Shahnaz - Woman and solar panel Rajasthan - Knut Erik Helle - Flickr
September 14th, 2020

During these unprecedented times when COVID-19 has exacerbated systemic social and economic inequalities, there is renewed interest in sustainable investing and creating positive change for the world’s poorest – both for national economic recovery as well as global sustainable development. At the same time, there are also rising concerns about "impact washing" or "pandemic washing" – where money is deployed to “business as usual” investments, that may even reinforce rather than reduce inequalities.

A decade on from the 2008 financial crisis, the birth of sustainable investing and the founding of Impact Investment Exchange (IIX) in Asia, there is no better time than now to ask questions on how to build a more inclusive future. These questions include: What is the report card on sustainable investing? What is in store for the region and how do we ensure that governments, investors, and businesses pivot to build long-term COVID resilience for women, minorities and other underserved communities?

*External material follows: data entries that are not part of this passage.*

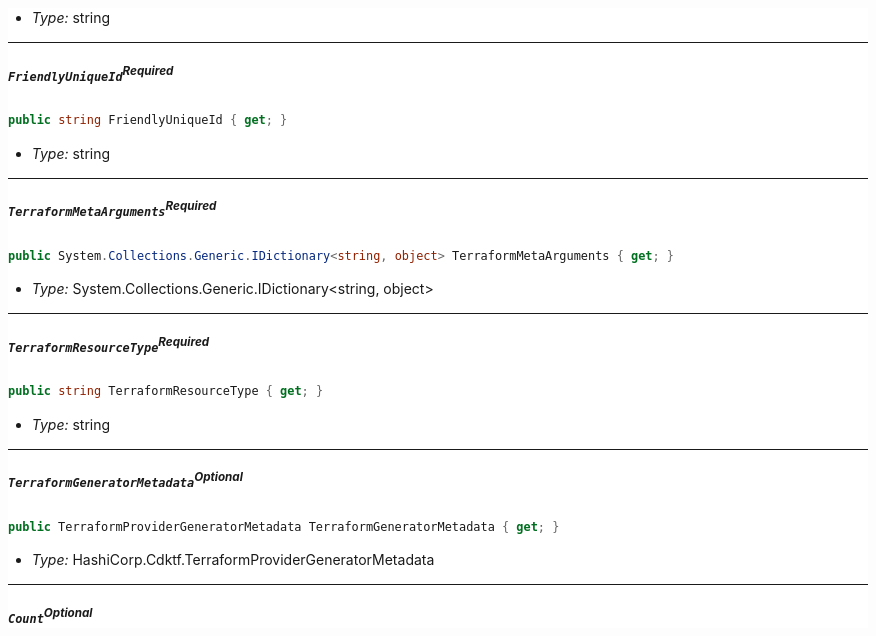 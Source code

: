 - *Type:* string

---

##### `FriendlyUniqueId`<sup>Required</sup> <a name="FriendlyUniqueId" id="@cdktf/provider-cloudflare.dataCloudflareApiTokenPermissionGroupsList.DataCloudflareApiTokenPermissionGroupsList.property.friendlyUniqueId"></a>

```csharp
public string FriendlyUniqueId { get; }
```

- *Type:* string

---

##### `TerraformMetaArguments`<sup>Required</sup> <a name="TerraformMetaArguments" id="@cdktf/provider-cloudflare.dataCloudflareApiTokenPermissionGroupsList.DataCloudflareApiTokenPermissionGroupsList.property.terraformMetaArguments"></a>

```csharp
public System.Collections.Generic.IDictionary<string, object> TerraformMetaArguments { get; }
```

- *Type:* System.Collections.Generic.IDictionary<string, object>

---

##### `TerraformResourceType`<sup>Required</sup> <a name="TerraformResourceType" id="@cdktf/provider-cloudflare.dataCloudflareApiTokenPermissionGroupsList.DataCloudflareApiTokenPermissionGroupsList.property.terraformResourceType"></a>

```csharp
public string TerraformResourceType { get; }
```

- *Type:* string

---

##### `TerraformGeneratorMetadata`<sup>Optional</sup> <a name="TerraformGeneratorMetadata" id="@cdktf/provider-cloudflare.dataCloudflareApiTokenPermissionGroupsList.DataCloudflareApiTokenPermissionGroupsList.property.terraformGeneratorMetadata"></a>

```csharp
public TerraformProviderGeneratorMetadata TerraformGeneratorMetadata { get; }
```

- *Type:* HashiCorp.Cdktf.TerraformProviderGeneratorMetadata

---

##### `Count`<sup>Optional</sup> <a name="Count" id="@cdktf/provider-cloudflare.dataCloudflareApiTokenPermissionGroupsList.DataCloudflareApiTokenPermissionGroupsList.property.count"></a>
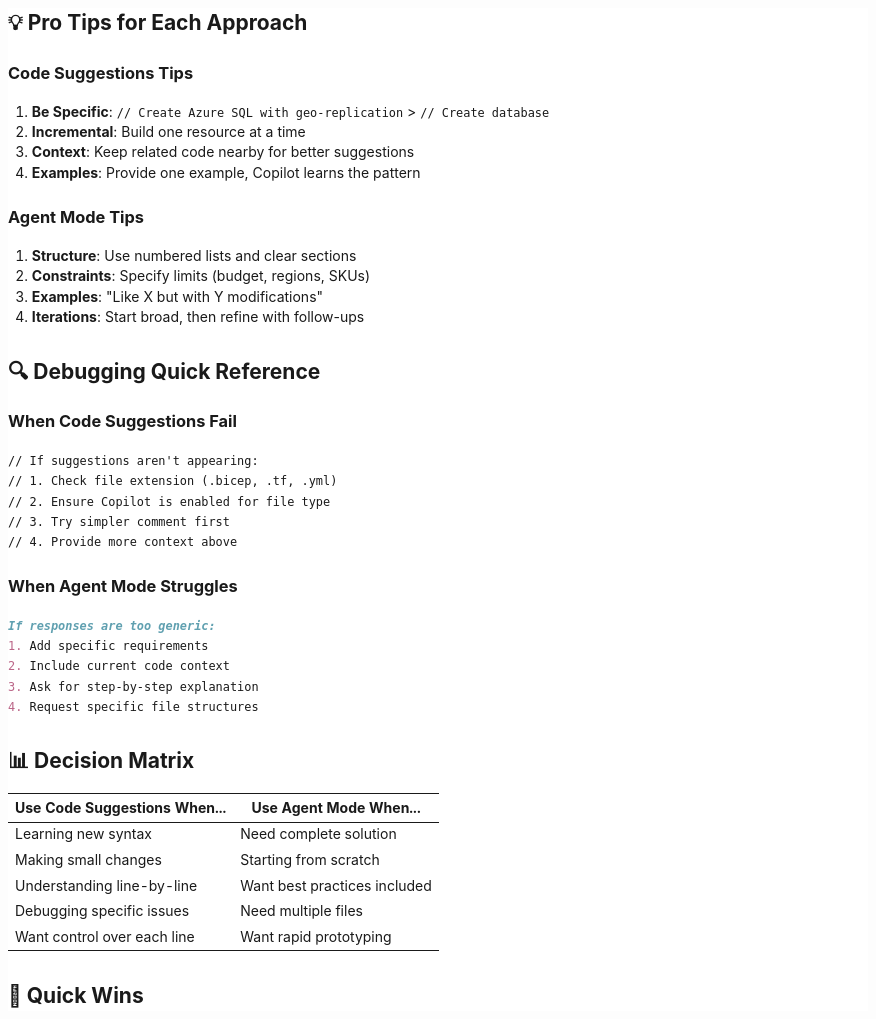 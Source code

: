 ## 💡 Pro Tips for Each Approach

### Code Suggestions Tips
1. **Be Specific**: `// Create Azure SQL with geo-replication` > `// Create database`
2. **Incremental**: Build one resource at a time
3. **Context**: Keep related code nearby for better suggestions
4. **Examples**: Provide one example, Copilot learns the pattern

### Agent Mode Tips
1. **Structure**: Use numbered lists and clear sections
2. **Constraints**: Specify limits (budget, regions, SKUs)
3. **Examples**: "Like X but with Y modifications"
4. **Iterations**: Start broad, then refine with follow-ups

## 🔍 Debugging Quick Reference

### When Code Suggestions Fail
```bicep
// If suggestions aren't appearing:
// 1. Check file extension (.bicep, .tf, .yml)
// 2. Ensure Copilot is enabled for file type
// 3. Try simpler comment first
// 4. Provide more context above
```

### When Agent Mode Struggles
```markdown
If responses are too generic:
1. Add specific requirements
2. Include current code context
3. Ask for step-by-step explanation
4. Request specific file structures
```

## 📊 Decision Matrix

| Use Code Suggestions When... | Use Agent Mode When... |
|------------------------------|------------------------|
| Learning new syntax | Need complete solution |
| Making small changes | Starting from scratch |
| Understanding line-by-line | Want best practices included |
| Debugging specific issues | Need multiple files |
| Want control over each line | Want rapid prototyping |

## 🎯 Quick Wins
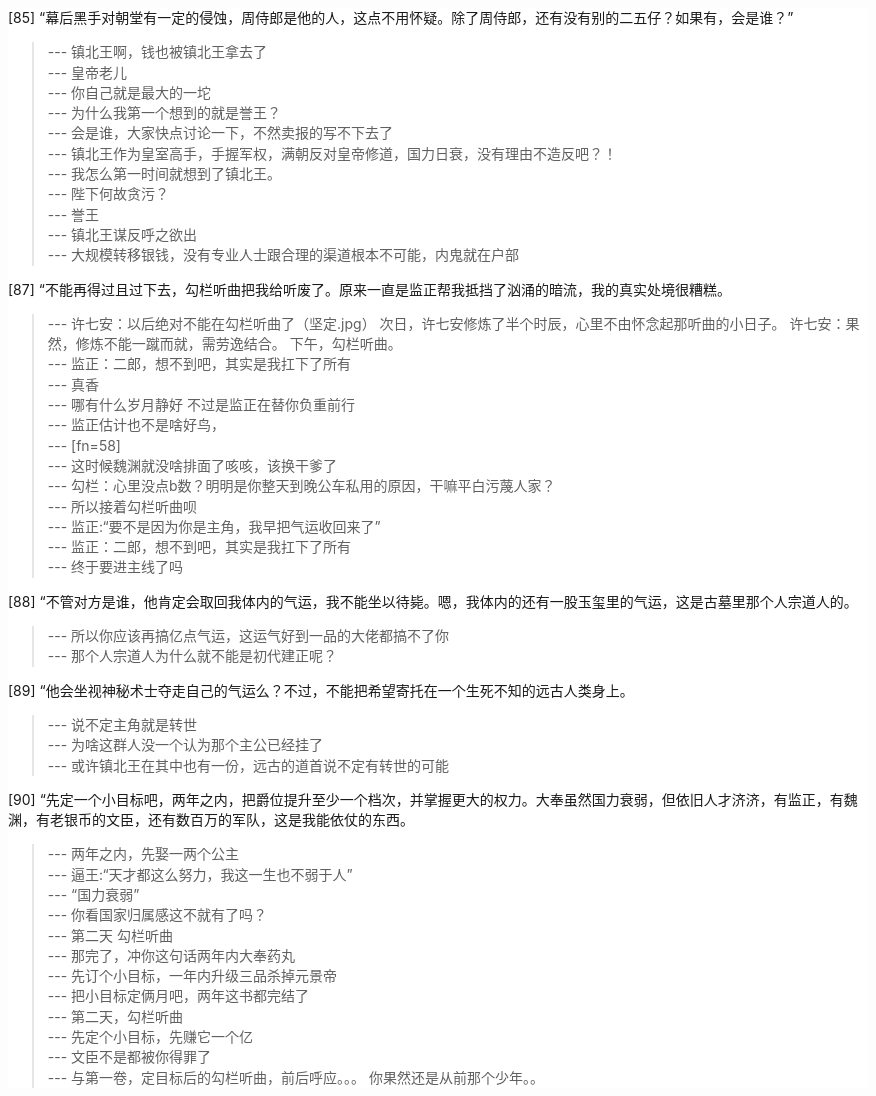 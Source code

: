 [85] “幕后黑手对朝堂有一定的侵蚀，周侍郎是他的人，这点不用怀疑。除了周侍郎，还有没有别的二五仔？如果有，会是谁？”
>--- 镇北王啊，钱也被镇北王拿去了<br>
>--- 皇帝老儿<br>
>--- 你自己就是最大的一坨<br>
>--- 为什么我第一个想到的就是誉王？<br>
>--- 会是谁，大家快点讨论一下，不然卖报的写不下去了<br>
>--- 镇北王作为皇室高手，手握军权，满朝反对皇帝修道，国力日衰，没有理由不造反吧？！<br>
>--- 我怎么第一时间就想到了镇北王。<br>
>--- 陛下何故贪污？<br>
>--- 誉王<br>
>--- 镇北王谋反呼之欲出<br>
>--- 大规模转移银钱，没有专业人士跟合理的渠道根本不可能，内鬼就在户部<br>

[87] “不能再得过且过下去，勾栏听曲把我给听废了。原来一直是监正帮我抵挡了汹涌的暗流，我的真实处境很糟糕。
>--- 许七安：以后绝对不能在勾栏听曲了（坚定.jpg）
次日，许七安修炼了半个时辰，心里不由怀念起那听曲的小日子。
许七安：果然，修炼不能一蹴而就，需劳逸结合。
下午，勾栏听曲。<br>
>--- 监正：二郎，想不到吧，其实是我扛下了所有<br>
>--- 真香<br>
>--- 哪有什么岁月静好  不过是监正在替你负重前行<br>
>--- 监正估计也不是啥好鸟，<br>
>--- [fn=58]<br>
>--- 这时候魏渊就没啥排面了咳咳，该换干爹了<br>
>--- 勾栏：心里没点b数？明明是你整天到晚公车私用的原因，干嘛平白污蔑人家？<br>
>--- 所以接着勾栏听曲呗<br>
>--- 监正:“要不是因为你是主角，我早把气运收回来了”<br>
>--- 监正：二郎，想不到吧，其实是我扛下了所有<br>
>--- 终于要进主线了吗<br>

[88] “不管对方是谁，他肯定会取回我体内的气运，我不能坐以待毙。嗯，我体内的还有一股玉玺里的气运，这是古墓里那个人宗道人的。
>--- 所以你应该再搞亿点气运，这运气好到一品的大佬都搞不了你<br>
>--- 那个人宗道人为什么就不能是初代建正呢？<br>

[89] “他会坐视神秘术士夺走自己的气运么？不过，不能把希望寄托在一个生死不知的远古人类身上。
>--- 说不定主角就是转世<br>
>--- 为啥这群人没一个认为那个主公已经挂了<br>
>--- 或许镇北王在其中也有一份，远古的道首说不定有转世的可能<br>

[90] “先定一个小目标吧，两年之内，把爵位提升至少一个档次，并掌握更大的权力。大奉虽然国力衰弱，但依旧人才济济，有监正，有魏渊，有老银币的文臣，还有数百万的军队，这是我能依仗的东西。
>--- 两年之内，先娶一两个公主<br>
>--- 逼王:“天才都这么努力，我这一生也不弱于人”<br>
>--- “国力衰弱”<br>
>--- 你看国家归属感这不就有了吗？<br>
>--- 第二天 勾栏听曲<br>
>--- 那完了，冲你这句话两年内大奉药丸<br>
>--- 先订个小目标，一年内升级三品杀掉元景帝<br>
>--- 把小目标定俩月吧，两年这书都完结了<br>
>--- 第二天，勾栏听曲<br>
>--- 先定个小目标，先赚它一个亿<br>
>--- 文臣不是都被你得罪了<br>
>--- 与第一卷，定目标后的勾栏听曲，前后呼应。。。
你果然还是从前那个少年。。<br>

More than ten years of impact investing

I am privileged to have been a part of sustainable investing since its beginning as a movement born out of a meeting held eleven years ago by the Rockefeller Foundation. Since then, the space has gained well-deserved recognition – from billion-dollar funds to rock stars – for its potential to transform the world for good. Today, despite headwinds from COVID-19, the global sustainable investing market is still going strong with the current size estimated to be US$715 billion. Meanwhile in Southeast Asia, US$11 billion in impact capital has already been deployed from 2000 to 2017. Asian investors are demonstrating their own commitment to sustainability – one that uses myriad values, philosophies and learnings to innovate and grow the sustainable investing sector. From family and local businesses to the newfound wealth of successful entrepreneurs, the space has taken on dynamic forms across the region which is also seeing the fastest billionaire population growth.

Before the COVID crisis, a quick snapshot of the region showed ample opportunities for Australian and Asian investors. Investors were betting big on more than 300,000 mission-focused, next-generation entrepreneurs who were growing their businesses fast and were ready to scale up. In Vietnam, Indonesia and the Philippines, gender-focused investing was making headway, with US$40 million in more than 30 deals deployed with an explicit gender lens since 2007.

But, is this enough to move the needle on social inequality and injustice? Now in the emerging post-COVID era, we are seeing how inequalities have been exacerbated. This calls upon the sustainable investing movement to face difficult but systemic questions about its effectiveness. We are navigating through uncertain and challenging circumstances as countries around the world face an unprecedented fight for survival. The World Bank warns that East Asia and the Pacific could see up to 11 million people driven into poverty, with the most vulnerable group comprising low wage and informal sector workers. Not surprisingly, women are overrepresented in the sectors that have been hardest hit by COVID-19, such as manufacturing supply chains, textiles and tourism. These are women who are migrant workers, daily wage workers, sole bread winners for the families, or working in micro, small and medium sized enterprises (MSMEs) without the safety nets to access finance.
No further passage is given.